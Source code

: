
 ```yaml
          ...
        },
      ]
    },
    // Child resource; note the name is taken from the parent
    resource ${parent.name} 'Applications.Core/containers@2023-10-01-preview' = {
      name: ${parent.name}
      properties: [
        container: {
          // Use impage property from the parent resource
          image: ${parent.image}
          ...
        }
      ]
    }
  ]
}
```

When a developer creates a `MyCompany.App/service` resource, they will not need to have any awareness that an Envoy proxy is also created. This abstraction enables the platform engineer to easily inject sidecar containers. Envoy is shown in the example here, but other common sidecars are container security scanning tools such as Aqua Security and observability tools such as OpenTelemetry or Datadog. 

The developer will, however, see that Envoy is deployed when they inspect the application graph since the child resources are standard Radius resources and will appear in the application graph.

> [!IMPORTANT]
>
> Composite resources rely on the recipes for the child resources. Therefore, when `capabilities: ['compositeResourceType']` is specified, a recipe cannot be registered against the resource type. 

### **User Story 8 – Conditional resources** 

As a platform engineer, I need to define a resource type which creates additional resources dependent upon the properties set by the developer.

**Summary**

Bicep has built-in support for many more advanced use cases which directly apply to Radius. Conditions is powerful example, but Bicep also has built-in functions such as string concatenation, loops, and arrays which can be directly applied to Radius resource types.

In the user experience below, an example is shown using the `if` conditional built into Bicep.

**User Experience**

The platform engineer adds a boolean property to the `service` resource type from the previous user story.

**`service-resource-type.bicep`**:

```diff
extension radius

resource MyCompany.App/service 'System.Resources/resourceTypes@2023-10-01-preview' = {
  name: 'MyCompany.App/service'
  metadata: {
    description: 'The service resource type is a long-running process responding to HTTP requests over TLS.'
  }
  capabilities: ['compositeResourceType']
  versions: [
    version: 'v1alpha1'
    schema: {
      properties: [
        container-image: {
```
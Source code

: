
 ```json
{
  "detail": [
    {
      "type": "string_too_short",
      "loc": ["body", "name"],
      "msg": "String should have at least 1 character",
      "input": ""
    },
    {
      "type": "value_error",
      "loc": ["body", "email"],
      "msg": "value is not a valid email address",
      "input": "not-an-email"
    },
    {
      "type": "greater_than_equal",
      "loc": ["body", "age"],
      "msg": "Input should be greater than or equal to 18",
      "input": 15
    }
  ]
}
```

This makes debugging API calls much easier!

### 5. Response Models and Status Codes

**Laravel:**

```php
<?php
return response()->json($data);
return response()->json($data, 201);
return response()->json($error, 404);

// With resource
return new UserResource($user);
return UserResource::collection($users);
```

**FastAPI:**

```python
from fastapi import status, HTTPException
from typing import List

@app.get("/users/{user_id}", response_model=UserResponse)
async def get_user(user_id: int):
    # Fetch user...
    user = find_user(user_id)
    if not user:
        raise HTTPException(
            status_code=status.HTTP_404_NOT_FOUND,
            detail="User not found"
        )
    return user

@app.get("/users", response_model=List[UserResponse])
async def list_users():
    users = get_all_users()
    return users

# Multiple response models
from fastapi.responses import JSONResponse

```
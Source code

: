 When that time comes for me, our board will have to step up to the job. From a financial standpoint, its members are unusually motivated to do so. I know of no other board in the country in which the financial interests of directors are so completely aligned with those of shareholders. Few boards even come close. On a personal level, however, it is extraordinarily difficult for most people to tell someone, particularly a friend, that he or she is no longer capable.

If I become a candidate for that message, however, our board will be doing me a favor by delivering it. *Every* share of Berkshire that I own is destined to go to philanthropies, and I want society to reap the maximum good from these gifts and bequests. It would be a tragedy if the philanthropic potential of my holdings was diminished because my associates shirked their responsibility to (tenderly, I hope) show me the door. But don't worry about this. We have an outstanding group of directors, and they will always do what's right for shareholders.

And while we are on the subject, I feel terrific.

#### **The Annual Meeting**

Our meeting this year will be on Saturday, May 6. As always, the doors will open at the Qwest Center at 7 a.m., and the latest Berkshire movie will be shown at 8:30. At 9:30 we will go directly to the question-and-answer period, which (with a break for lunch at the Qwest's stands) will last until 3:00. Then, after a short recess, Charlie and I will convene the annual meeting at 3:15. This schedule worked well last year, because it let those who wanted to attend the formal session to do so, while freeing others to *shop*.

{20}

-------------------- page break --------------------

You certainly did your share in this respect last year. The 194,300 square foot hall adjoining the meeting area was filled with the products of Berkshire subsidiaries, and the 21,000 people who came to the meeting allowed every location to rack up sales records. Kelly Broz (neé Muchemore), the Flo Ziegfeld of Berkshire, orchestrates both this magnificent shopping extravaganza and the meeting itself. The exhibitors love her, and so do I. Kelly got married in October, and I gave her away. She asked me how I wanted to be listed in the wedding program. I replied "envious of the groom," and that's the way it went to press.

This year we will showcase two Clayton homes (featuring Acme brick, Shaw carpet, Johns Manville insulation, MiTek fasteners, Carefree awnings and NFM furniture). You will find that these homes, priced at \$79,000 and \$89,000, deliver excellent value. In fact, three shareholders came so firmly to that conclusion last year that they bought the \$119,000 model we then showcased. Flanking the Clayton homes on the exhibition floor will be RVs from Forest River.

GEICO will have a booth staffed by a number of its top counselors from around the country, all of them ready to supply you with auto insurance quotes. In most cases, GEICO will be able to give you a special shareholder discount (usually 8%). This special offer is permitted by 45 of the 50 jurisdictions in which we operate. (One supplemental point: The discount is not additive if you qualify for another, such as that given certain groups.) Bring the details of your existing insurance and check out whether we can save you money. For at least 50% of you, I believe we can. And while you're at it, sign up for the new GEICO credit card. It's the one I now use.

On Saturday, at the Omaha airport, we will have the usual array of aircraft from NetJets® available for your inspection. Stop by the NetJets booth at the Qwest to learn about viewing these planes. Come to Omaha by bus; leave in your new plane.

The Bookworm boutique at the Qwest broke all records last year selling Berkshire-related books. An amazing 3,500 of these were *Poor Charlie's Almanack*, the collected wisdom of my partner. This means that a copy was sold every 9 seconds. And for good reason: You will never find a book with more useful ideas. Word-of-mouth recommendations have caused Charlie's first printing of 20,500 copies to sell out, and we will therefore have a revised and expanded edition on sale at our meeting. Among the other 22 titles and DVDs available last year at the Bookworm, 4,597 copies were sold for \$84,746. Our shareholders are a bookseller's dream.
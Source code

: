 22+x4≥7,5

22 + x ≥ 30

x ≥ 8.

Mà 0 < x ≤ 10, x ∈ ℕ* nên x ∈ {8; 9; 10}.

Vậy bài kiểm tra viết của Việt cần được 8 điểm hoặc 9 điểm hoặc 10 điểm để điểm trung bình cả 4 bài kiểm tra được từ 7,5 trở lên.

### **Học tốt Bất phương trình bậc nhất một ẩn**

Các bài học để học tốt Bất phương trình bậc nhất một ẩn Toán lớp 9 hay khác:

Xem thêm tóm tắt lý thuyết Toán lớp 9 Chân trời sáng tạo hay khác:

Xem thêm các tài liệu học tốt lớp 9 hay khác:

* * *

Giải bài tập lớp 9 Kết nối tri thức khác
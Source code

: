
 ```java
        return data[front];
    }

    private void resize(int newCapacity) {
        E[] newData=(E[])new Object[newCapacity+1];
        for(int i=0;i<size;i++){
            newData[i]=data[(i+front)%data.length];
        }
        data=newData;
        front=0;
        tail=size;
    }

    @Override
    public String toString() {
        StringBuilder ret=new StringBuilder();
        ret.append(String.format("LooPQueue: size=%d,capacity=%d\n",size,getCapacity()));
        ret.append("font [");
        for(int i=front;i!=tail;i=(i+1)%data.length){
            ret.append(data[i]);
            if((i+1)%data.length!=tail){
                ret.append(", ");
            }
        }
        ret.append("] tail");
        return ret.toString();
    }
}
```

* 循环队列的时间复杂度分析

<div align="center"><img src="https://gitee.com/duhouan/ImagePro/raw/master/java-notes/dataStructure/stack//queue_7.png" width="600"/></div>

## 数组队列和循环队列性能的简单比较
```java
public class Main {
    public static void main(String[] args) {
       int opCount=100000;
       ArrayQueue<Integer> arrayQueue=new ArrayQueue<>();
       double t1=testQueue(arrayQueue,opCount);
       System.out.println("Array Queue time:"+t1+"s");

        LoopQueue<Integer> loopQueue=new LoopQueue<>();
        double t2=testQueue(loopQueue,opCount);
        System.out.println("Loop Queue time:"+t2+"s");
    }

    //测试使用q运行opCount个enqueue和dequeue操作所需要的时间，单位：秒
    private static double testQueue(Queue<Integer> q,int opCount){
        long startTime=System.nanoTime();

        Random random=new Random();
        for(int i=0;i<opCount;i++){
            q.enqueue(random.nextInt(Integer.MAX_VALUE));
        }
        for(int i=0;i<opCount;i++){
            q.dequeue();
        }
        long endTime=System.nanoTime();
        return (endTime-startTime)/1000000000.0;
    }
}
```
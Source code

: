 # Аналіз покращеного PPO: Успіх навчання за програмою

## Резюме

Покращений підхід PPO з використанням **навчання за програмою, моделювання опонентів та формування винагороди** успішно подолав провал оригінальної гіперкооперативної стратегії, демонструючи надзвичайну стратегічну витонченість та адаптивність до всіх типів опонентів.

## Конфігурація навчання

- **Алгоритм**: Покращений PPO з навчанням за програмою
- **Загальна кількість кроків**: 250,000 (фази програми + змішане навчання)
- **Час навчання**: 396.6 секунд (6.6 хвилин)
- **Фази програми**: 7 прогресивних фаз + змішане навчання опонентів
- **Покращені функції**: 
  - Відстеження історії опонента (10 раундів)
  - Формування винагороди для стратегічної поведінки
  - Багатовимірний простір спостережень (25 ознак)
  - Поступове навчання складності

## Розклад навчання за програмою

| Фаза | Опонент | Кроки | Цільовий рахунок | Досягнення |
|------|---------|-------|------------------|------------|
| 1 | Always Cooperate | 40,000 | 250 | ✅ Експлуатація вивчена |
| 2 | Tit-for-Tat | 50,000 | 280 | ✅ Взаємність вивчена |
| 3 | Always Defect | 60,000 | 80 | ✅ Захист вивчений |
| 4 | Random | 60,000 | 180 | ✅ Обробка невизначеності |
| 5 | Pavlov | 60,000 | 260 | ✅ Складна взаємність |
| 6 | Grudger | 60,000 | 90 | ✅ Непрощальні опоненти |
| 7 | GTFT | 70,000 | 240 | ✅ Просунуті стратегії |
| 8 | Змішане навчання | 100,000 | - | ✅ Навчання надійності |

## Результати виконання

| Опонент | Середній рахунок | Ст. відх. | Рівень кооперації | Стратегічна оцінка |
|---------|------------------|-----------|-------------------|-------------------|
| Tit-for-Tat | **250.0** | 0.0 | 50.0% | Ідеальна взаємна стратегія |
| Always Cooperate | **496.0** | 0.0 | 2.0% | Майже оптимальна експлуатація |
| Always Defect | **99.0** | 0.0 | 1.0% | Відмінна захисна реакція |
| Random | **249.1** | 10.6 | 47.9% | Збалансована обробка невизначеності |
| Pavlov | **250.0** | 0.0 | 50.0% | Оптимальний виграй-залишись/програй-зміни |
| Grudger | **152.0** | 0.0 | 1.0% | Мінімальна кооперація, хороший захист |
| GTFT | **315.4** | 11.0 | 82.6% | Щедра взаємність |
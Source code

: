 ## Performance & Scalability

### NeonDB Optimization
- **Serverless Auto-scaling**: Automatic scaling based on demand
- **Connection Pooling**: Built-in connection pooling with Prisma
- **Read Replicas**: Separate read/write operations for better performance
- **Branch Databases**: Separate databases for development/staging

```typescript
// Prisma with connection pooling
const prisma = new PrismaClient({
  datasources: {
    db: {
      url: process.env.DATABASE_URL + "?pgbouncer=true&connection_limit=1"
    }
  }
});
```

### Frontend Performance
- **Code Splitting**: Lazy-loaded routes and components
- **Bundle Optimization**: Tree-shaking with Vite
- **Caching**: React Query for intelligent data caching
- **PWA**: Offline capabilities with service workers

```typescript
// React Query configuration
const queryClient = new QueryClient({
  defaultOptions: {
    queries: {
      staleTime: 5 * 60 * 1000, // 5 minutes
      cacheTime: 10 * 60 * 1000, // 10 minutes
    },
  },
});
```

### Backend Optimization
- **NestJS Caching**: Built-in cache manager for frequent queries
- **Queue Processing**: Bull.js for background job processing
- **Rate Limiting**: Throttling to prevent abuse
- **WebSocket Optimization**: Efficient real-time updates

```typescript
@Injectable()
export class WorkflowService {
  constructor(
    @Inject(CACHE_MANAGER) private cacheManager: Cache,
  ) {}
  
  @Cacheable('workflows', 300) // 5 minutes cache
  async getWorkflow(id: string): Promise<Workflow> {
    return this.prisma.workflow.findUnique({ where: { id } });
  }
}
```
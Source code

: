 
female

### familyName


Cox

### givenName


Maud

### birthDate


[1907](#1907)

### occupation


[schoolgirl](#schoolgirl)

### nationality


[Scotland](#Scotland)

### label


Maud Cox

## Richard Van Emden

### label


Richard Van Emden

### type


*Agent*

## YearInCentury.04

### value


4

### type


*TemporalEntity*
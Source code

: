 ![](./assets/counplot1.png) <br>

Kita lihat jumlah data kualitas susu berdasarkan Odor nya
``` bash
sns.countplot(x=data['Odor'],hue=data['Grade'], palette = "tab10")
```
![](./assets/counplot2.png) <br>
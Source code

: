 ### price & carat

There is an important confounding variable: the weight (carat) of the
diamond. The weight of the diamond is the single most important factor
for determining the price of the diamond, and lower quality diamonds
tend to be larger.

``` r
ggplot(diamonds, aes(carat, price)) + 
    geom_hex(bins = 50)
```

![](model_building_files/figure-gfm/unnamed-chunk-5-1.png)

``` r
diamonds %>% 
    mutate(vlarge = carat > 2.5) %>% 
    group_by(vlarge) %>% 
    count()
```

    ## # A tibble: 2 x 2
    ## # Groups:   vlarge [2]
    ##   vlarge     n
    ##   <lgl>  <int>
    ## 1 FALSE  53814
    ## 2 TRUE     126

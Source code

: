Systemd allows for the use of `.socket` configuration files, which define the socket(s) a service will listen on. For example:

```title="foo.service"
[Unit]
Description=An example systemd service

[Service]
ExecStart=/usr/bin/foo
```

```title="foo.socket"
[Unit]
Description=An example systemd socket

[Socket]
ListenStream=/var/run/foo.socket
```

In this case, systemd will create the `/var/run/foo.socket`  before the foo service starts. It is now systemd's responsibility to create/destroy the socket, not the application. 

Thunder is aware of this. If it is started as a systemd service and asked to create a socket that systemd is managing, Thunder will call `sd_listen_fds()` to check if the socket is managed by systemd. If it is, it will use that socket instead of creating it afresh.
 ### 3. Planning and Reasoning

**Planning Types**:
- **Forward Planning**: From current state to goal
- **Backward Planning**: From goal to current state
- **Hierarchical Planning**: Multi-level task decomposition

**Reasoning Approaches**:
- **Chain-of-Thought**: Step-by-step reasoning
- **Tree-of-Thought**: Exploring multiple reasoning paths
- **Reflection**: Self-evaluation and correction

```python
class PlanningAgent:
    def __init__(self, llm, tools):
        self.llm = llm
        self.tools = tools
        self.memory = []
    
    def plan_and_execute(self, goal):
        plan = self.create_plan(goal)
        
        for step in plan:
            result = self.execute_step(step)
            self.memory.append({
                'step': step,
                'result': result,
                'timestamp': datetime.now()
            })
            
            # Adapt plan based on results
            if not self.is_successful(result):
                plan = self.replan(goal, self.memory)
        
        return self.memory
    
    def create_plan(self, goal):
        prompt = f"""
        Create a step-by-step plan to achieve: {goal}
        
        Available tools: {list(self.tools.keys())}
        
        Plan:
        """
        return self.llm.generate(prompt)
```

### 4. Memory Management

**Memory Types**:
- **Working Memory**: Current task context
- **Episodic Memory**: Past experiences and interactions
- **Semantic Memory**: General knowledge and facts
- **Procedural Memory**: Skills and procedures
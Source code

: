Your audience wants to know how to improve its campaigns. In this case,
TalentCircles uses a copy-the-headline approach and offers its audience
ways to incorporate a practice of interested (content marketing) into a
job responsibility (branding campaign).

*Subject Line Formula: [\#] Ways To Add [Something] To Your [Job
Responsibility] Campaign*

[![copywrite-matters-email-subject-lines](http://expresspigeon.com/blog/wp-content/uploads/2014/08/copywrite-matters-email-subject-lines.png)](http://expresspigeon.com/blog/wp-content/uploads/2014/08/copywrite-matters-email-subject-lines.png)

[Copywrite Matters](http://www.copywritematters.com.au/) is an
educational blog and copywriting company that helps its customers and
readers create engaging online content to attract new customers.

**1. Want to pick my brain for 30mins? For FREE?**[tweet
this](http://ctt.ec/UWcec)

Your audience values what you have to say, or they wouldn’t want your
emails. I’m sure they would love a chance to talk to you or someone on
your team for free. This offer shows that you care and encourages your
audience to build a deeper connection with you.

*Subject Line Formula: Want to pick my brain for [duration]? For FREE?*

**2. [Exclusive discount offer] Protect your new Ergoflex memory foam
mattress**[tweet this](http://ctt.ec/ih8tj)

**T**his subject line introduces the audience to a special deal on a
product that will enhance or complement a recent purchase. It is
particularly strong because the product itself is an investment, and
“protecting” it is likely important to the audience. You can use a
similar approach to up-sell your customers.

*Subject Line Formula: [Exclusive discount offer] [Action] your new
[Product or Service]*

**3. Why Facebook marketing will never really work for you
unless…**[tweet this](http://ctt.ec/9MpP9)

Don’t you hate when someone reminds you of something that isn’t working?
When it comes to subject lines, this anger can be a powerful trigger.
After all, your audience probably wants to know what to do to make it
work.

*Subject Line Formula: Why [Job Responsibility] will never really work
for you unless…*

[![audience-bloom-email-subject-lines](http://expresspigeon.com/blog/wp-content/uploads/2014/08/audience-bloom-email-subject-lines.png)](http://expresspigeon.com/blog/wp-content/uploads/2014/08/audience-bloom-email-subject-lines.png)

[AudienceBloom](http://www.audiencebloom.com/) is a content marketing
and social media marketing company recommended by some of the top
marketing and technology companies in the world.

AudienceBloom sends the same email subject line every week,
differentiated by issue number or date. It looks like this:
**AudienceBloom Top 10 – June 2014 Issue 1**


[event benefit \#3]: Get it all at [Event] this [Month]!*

+===+

In the lines above, spot each one that contains the word "newCapacity" and copy it.

→ Written solution
    private void resize(int newCapacity) {
        E[] newData=(E[])new Object[newCapacity+1];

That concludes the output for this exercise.